Primero aparentando calma, el Levenbrech pulsó un botón en su consola de control. Sus movimientos eran seguros de sí, pero cuando los felinos siguieron su ascensión hacia donde estaba él empezaron a hacerse frenéticos, apretando el botón cada vez más fuertemente. Una luz de repentina comprensión iluminó entonces su rostro, y su mano saltó en busca del cuchillo que colgaba de su cintura. Pero ya era demasiado tarde. Unas afiladas garras golpearon su pecho, derribándolo de espaldas. Mientras caía, el otro tigre alcanzó su cuello en un gran salto y cerró la potente tenaza de sus mandíbulas. Sus vértebras cervicales crujieron.

—Hay que prestar atención a los detalles —dijo la Princesa. Se giró, envarándose al ver que Tyekanik tenía su cuchillo en la mano. Pero presentaba la empuñadura hacia ella, manteniendo la hoja apuntada a su propio cuerpo.

—Quizá deseéis usar mi propio cuchillo para cumplir así con otro detalle —dijo.

—¡Mete ese cuchillo en su funda y deja de hacer el estúpido! —restalló ella, furiosa—. A veces, Tyekanik, parece que estás intentando que yo…

—Ese era un buen elemento, Princesa. Uno de mis mejores hombres.

—Uno de
mis
mejores hombres —le corrigió ella.

El suspiró profunda y temblorosamente, mientras enfundaba el cuchillo.

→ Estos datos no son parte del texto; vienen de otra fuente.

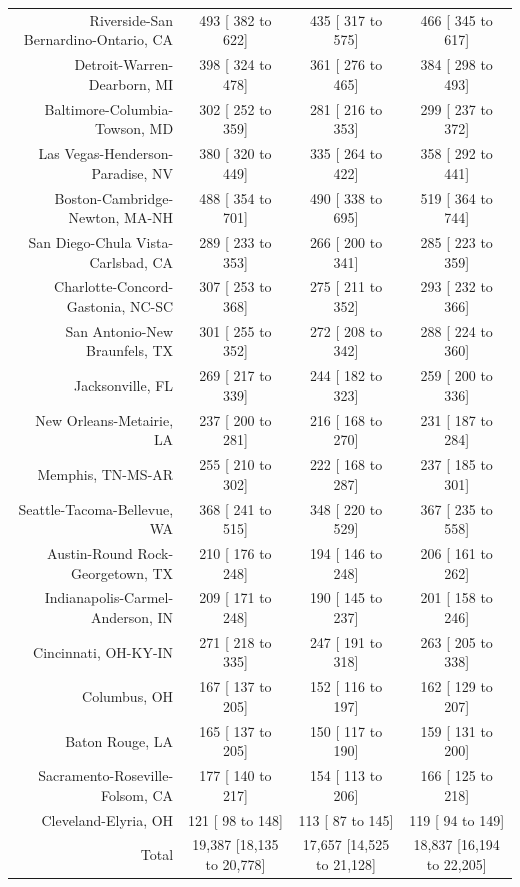 \documentclass{article}
\begin{document}
\begin{table}[H]
\begin{tabular}{|r|c|c|c|}
		Riverside-San Bernardino-Ontario, CA &    493 [   382 to    622] &    435 [   317 to    575] &    466 [   345 to    617]\\
		Detroit-Warren-Dearborn, MI &    398 [   324 to    478] &    361 [   276 to    465] &    384 [   298 to    493]\\
		Baltimore-Columbia-Towson, MD &    302 [   252 to    359] &    281 [   216 to    353] &    299 [   237 to    372]\\
		Las Vegas-Henderson-Paradise, NV &    380 [   320 to    449] &    335 [   264 to    422] &    358 [   292 to    441]\\
		Boston-Cambridge-Newton, MA-NH &    488 [   354 to    701] &    490 [   338 to    695] &    519 [   364 to    744]\\
		San Diego-Chula Vista-Carlsbad, CA &    289 [   233 to    353] &    266 [   200 to    341] &    285 [   223 to    359]\\
		Charlotte-Concord-Gastonia, NC-SC &    307 [   253 to    368] &    275 [   211 to    352] &    293 [   232 to    366]\\
		San Antonio-New Braunfels, TX &    301 [   255 to    352] &    272 [   208 to    342] &    288 [   224 to    360]\\
		Jacksonville, FL &    269 [   217 to    339] &    244 [   182 to    323] &    259 [   200 to    336]\\
		New Orleans-Metairie, LA &    237 [   200 to    281] &    216 [   168 to    270] &    231 [   187 to    284]\\
		Memphis, TN-MS-AR &    255 [   210 to    302] &    222 [   168 to    287] &    237 [   185 to    301]\\
		Seattle-Tacoma-Bellevue, WA &    368 [   241 to    515] &    348 [   220 to    529] &    367 [   235 to    558]\\
		Austin-Round Rock-Georgetown, TX &    210 [   176 to    248] &    194 [   146 to    248] &    206 [   161 to    262]\\
		Indianapolis-Carmel-Anderson, IN &    209 [   171 to    248] &    190 [   145 to    237] &    201 [   158 to    246]\\
		Cincinnati, OH-KY-IN &    271 [   218 to    335] &    247 [   191 to    318] &    263 [   205 to    338]\\
		Columbus, OH &    167 [   137 to    205] &    152 [   116 to    197] &    162 [   129 to    207]\\
		Baton Rouge, LA &    165 [   137 to    205] &    150 [   117 to    190] &    159 [   131 to    200]\\
		Sacramento-Roseville-Folsom, CA &    177 [   140 to    217] &    154 [   113 to    206] &    166 [   125 to    218]\\
		Cleveland-Elyria, OH &    121 [    98 to    148] &    113 [    87 to    145] &    119 [    94 to    149]\\
		\hline
		Total & 19,387 [18,135 to 20,778] & 17,657 [14,525 to 21,128] & 18,837 [16,194 to 22,205]\\
		\hline
	\end{tabular}
\end{table}
\end{document}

—¿Y el piloto del transporte?

—Sufrirá un accidente —dijo ella—. Le recomendarás que emplee la máxima prudencia cuando reciba de nuevo los tigres. Y, por supuesto, cuando haya entregado nuestras mascotas a los hombres de Javid en el transporte… —miró el cuchillo.

—¿Es una orden, Princesa?

—Lo es.

—Y luego, ¿deberé dejarme caer sobre la punta de mi propio cuchillo, u os encargaréis vos misma de este… detalle?

—Tyekanik, si no estuviera absolutamente convencida de que te
dejarías caer
sobre la punta de tu propio cuchillo a orden mía, no estarías de pie aquí a mi lado… armado.

El hombre tragó saliva, mirando a la pantalla. Los tigres estaban comiendo de nuevo.

Ella evitó mirar la escena, siguiendo con la vista fija en Tyekanik mientras decía:

—Además, diles a nuestros proveedores que no nos proporcionen más parejas de chicos que correspondan a la descripción.

—Como ordenéis, Princesa.

—No uses ese tono conmigo, Tyekanik.

—Sí, Princesa.

Los labios de la mujer se convirtieron en una delgada línea. Luego:

—¿Cuántos pares de trajes como esos tenemos todavía?

—Seis pares, completos con destiltrajes y botas de arena, todos ellos con la insignia de los Atreides bordada.

—¿Ropajes tan ricos como los que llevaban ese par? —señaló con la cabeza hacia la pantalla.

—Dignos de reyes, Princesa.

—Hay que prestar atención a los detalles —dijo ella—. Las ropas deben ser enviadas a Arrakis como regalo para nuestros reales primos. Regalo de mi hijo. ¿Comprendes, Tyekanik?

—Por completo, Princesa.

—Hazle que escriba una nota adecuada a las circunstancias. Algo así como que les envía esos pocos indignos atuendos como muestra de su devoción a la Casa de los Atreides.

—¿Y la ocasión?

—Puede ser un cumpleaños o algún día sagrado o algo parecido, Tyekanik. Lo dejo a tu elección. Tengo plena confianza en ti, amigo mío.

El la miró en silencio.

El rostro de ella se endureció.

—Tú lo sabes bien. ¿En qué otra persona puedo confiar desde la muerte de mi marido?

Él se alzó de hombros, pensando en cómo imitaba ella a la araña. Debía evitar a toda costa el intimar con ella, como sospechaba que había hecho aquel desgraciado Levenbrech.

—Y, Tyekanik —dijo ella—, otro detalle más.

—Sí, Princesa.

—Mi hijo está siendo adiestrado para gobernar. Llegará un tiempo en el que deberá tomar la espada con sus propias manos. Tú sabrás cuando llegará ese momento. Quiero ser inmediatamente informada de ello.